Hopefully, I have explained this well enough for you to get the idea.

Sorry it screwed up my paragraph breaks

For some reason it removed the double newlines at the end of the paragraph breaks. You can still sort of make out where the paragraphs end. Hope that's enough.

Nonbreaks are okay

It's mainly the paragraphs between those nonbreaks that I am having a problem with. Chuckle, chuckle.

For a lot of people, value isn't the full, sufficient core of property rights. Rivalry is a necessary part of it. See where Micha is using the word "nonrivalrous". Your point is that the value is carried from original to copy, to copy of copy, and so on. But that's not enough to create a property right in the valuable aspect of the copies. When someone uses your own original to copy, maybe that's a rivalrous use of your original object (even this is not entirely certain). But once the new object is created, any use of the new object is not itself a rivalrous use of your original object. You might argue, "it is a rivalrous use fo the copy, and you own the copy", but first you need to establish that you own the copy with respect to that use. If you argue "you must own it because it is valuable, and specifically you have a property right in the copy as a template for further copies", I don't buy this.

If ownership followed value, then the problem of positive externalities would be a non-problem. But it's not a non-problem, because ownership does not follow value.

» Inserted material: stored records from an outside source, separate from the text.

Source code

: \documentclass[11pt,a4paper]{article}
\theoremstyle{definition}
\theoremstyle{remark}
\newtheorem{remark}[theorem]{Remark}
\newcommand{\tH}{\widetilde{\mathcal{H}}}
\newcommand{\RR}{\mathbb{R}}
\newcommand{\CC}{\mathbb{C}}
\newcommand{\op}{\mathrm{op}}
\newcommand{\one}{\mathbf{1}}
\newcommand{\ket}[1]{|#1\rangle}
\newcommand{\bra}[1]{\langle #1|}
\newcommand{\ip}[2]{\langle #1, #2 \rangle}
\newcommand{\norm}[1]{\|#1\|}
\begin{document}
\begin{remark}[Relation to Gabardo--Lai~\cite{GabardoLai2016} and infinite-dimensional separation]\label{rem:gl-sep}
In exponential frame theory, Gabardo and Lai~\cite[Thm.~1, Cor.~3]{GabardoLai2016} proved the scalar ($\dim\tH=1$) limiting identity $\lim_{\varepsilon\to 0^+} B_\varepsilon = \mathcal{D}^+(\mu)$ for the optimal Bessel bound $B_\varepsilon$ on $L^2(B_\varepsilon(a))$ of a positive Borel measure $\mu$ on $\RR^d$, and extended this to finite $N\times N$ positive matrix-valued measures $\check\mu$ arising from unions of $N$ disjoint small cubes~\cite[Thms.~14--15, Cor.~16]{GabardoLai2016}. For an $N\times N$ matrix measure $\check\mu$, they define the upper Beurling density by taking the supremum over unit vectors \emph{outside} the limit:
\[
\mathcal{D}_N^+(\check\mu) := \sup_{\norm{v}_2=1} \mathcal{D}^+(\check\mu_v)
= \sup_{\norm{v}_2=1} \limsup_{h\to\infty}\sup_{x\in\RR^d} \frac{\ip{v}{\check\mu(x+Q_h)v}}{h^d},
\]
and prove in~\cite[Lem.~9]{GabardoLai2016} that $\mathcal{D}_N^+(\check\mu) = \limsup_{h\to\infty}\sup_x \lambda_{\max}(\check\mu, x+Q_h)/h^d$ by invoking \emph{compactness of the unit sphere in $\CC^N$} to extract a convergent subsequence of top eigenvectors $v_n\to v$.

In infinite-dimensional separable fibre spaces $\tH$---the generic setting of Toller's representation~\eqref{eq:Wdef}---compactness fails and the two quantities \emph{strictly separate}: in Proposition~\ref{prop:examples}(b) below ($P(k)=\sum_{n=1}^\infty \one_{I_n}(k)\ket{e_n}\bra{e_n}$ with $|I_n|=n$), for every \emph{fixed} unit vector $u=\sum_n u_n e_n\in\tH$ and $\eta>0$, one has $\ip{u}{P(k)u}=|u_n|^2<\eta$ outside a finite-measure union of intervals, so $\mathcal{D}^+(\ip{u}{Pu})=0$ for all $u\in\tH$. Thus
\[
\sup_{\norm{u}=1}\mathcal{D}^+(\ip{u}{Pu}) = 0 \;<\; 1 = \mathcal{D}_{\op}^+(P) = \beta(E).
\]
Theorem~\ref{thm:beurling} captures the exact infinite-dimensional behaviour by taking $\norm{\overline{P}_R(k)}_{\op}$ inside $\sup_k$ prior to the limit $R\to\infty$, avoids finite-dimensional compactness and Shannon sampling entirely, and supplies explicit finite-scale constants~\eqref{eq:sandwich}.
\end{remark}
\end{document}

Consider this reductio: if ownership followed value in the particular case where the value of a copy was its use as a template to produce further copies, then ownership should follow value generally. Your argument is value-based, so if it is valied it should be valid for any value whatsoever derived from the original. It should be illegal to enjoy any positive externalities whatsoever. But when we look at actual property law, while value is relevant to ownership, the physical substrate is also relevant. Once value spreads beyond the original by entering the copies, then that value is separated from the physical substrate of the original.

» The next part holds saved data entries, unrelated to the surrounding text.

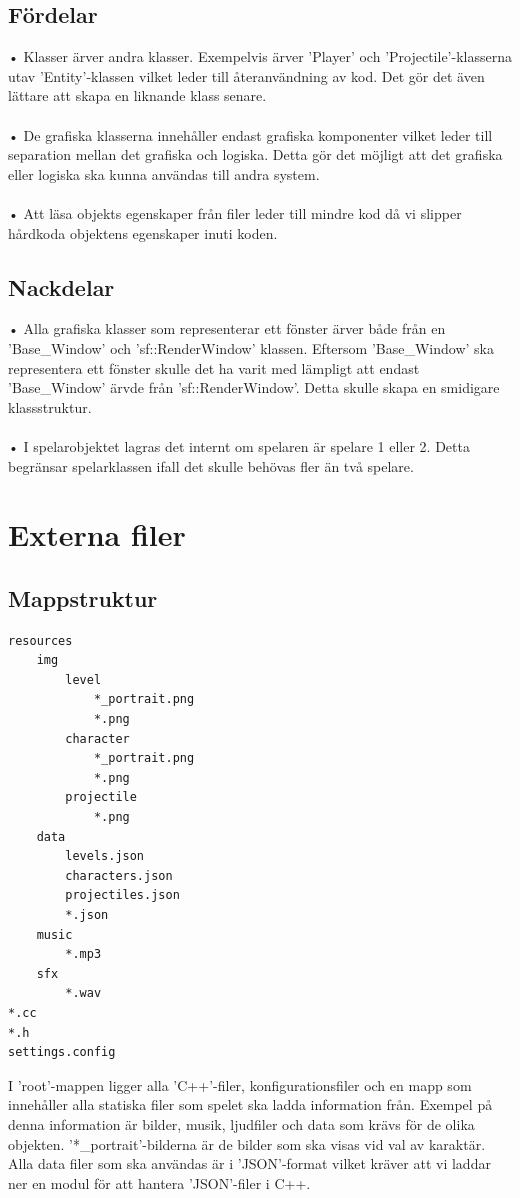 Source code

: \documentclass{TDP003mall}
\begin{document}
\subsection{Fördelar}
• Klasser ärver andra klasser. Exempelvis ärver 'Player' och 'Projectile'-klasserna utav 'Entity'-klassen vilket leder till återanvändning av kod. Det gör det även lättare att skapa en liknande klass senare.
\\ \\
• De grafiska klasserna innehåller endast grafiska komponenter vilket leder till separation mellan det grafiska och logiska. Detta gör det möjligt att det grafiska eller logiska ska kunna användas till andra system.
\\ \\
• Att läsa objekts egenskaper från filer leder till mindre kod då vi slipper hårdkoda objektens egenskaper inuti koden.
\subsection{Nackdelar}
• Alla grafiska klasser som representerar ett fönster ärver både från en 'Base\_Window' och 'sf::RenderWindow' klassen. Eftersom 'Base\_Window' ska representera ett fönster skulle det ha varit med lämpligt att endast 'Base\_Window' ärvde från 'sf::RenderWindow'. Detta skulle skapa en smidigare klassstruktur.
\\ \\
• I spelarobjektet lagras det internt om spelaren är spelare 1 eller 2. Detta begränsar spelarklassen ifall det skulle behövas fler än två spelare.

\newpage

\section{Externa filer}
\subsection{Mappstruktur}
\begin{lstlisting}[backgroundcolor = \color{lightgray}]
resources
    img
        level
            *_portrait.png
            *.png
        character
            *_portrait.png
            *.png
        projectile
            *.png
    data
        levels.json
        characters.json
        projectiles.json
        *.json
    music
        *.mp3
    sfx
        *.wav
*.cc
*.h
settings.config
\end{lstlisting}
I 'root'-mappen ligger alla 'C++'-filer, konfigurationsfiler och en mapp som innehåller alla statiska filer som spelet ska ladda information från. Exempel på denna information är bilder, musik, ljudfiler och data som krävs för de olika objekten. '*\_portrait'-bilderna är de bilder som ska visas vid val av karaktär. Alla data filer som ska användas är i 'JSON'-format vilket kräver att vi laddar ner en modul för att hantera 'JSON'-filer i C++.
\end{document}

Suppose you are a musician. Someone plays your record. He lives in an apartment. He has a neighbor, Bob, who enjoys listening to the record through the paper-thin walls. Bob's enjoyment does not in any way interrupt the enjoyment of the person playing your record, and so is nonrivalrous, since the essence of rivalry is interruption of the original use. Suppose one day Bob thinks, "if I simply record the record as my neighbor plays it, then I can play it whenever I want." So one day your customer plays your record, and meanwhile Bob records it as it travels through the paper-thin wall to his apartment. So now Bob has a copy, and he has created the copy through nonrivalrous means. After some time, Bob plays the record for his guest, who loves it, so Bob makes a copy. Et cetera.

Skip Limewire

Get SoulSeek. You can find some obscure stuff and the program allows users to share and download entire folders, making the transfer of complete albums very easy and common.

http://www.slsknet.org

I'm assuming you're using a WinTel machine, although there is a Mac version of the software as well (it's called ssX).

Thanks, Kyle. How does

Thanks, Kyle. How does Soulseek compare in terms of selection and number of users?

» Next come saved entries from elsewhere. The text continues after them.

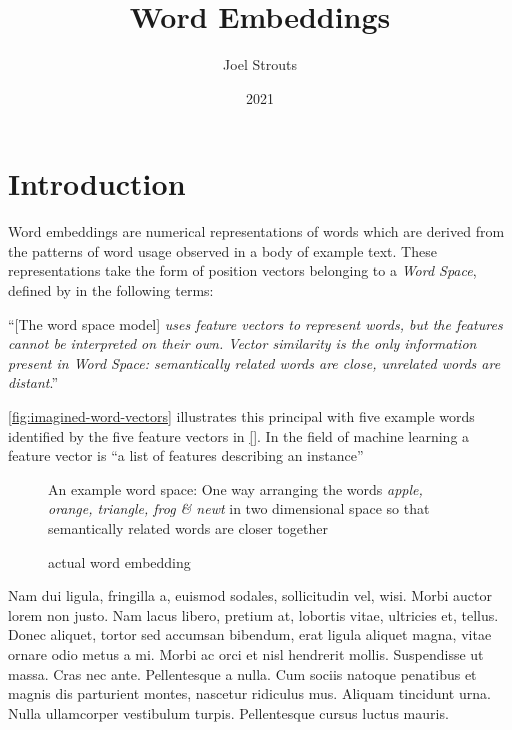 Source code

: \documentclass{ucetd}
\title{Word Embeddings}
\author{Joel Strouts}
\date{2021}
\begin{document}
\maketitle


\tableofcontents
{}
\chapter*{Introduction}

Word embeddings are numerical representations of words which are derived from the patterns of word usage observed in a body of example text. These representations take the form of position vectors belonging to a \textit{Word Space}, defined by \textcite{shutze-1993-word-space} in the following terms:

\begin{itquote}
  ``[The word space model] \emph{uses feature vectors to represent words, but the features cannot be interpreted on their own. Vector similarity is the only information present in Word Space: semantically related words are close, unrelated words are distant}.''
\end{itquote} 

\autoref{fig:imagined-word-vectors} illustrates this principal with five example words identified by the five feature vectors in \autoref{}. In the field of machine learning a feature vector is ``a list of features describing an instance''\smartcite{provost-1998-glossary}

\begin{wrapfigure}{R}{0.5\textwidth}
  \centering
  \caption{An example word space: One way arranging the words \emph{apple, orange, triangle, frog \& newt} in two dimensional space so that semantically related words are closer together}
\end{wrapfigure}\label{fig:imagined-word-vectors}


\begin{figure}[ht]
 \centering
 
 \caption{actual word embedding}
 \label{fig:uk-keyboard}
\end{figure}
Nam dui ligula, fringilla a, euismod sodales, sollicitudin vel, wisi. Morbi 
auctor lorem non justo. Nam lacus libero, pretium at, lobortis vitae, 
ultricies et, tellus. Donec aliquet, tortor sed accumsan bibendum, erat 
ligula aliquet magna, vitae ornare odio metus a mi. Morbi ac orci et nisl 
hendrerit mollis. Suspendisse ut massa. Cras nec ante. Pellentesque a nulla. 
Cum sociis natoque penatibus et magnis dis parturient montes, nascetur 
ridiculus mus. Aliquam tincidunt urna. Nulla ullamcorper vestibulum turpis. 
Pellentesque cursus luctus mauris.
\end{document}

The number of users is less,

The number of users is less, but the variety of music greater. Pay the $5 "donation" to SoulSeek to get the privledged download status and you should be set. I was able to download early albums from The Clean and the Bird Nest Roys (early 80s New Zeland surf rock) if that gives you any kind of indication of the scope of music available.

Check out the chatrooms organized by genre of music as well. You can browse the shared files of everyone in the chatroom and should be able to find music that fits your tastes along those lines.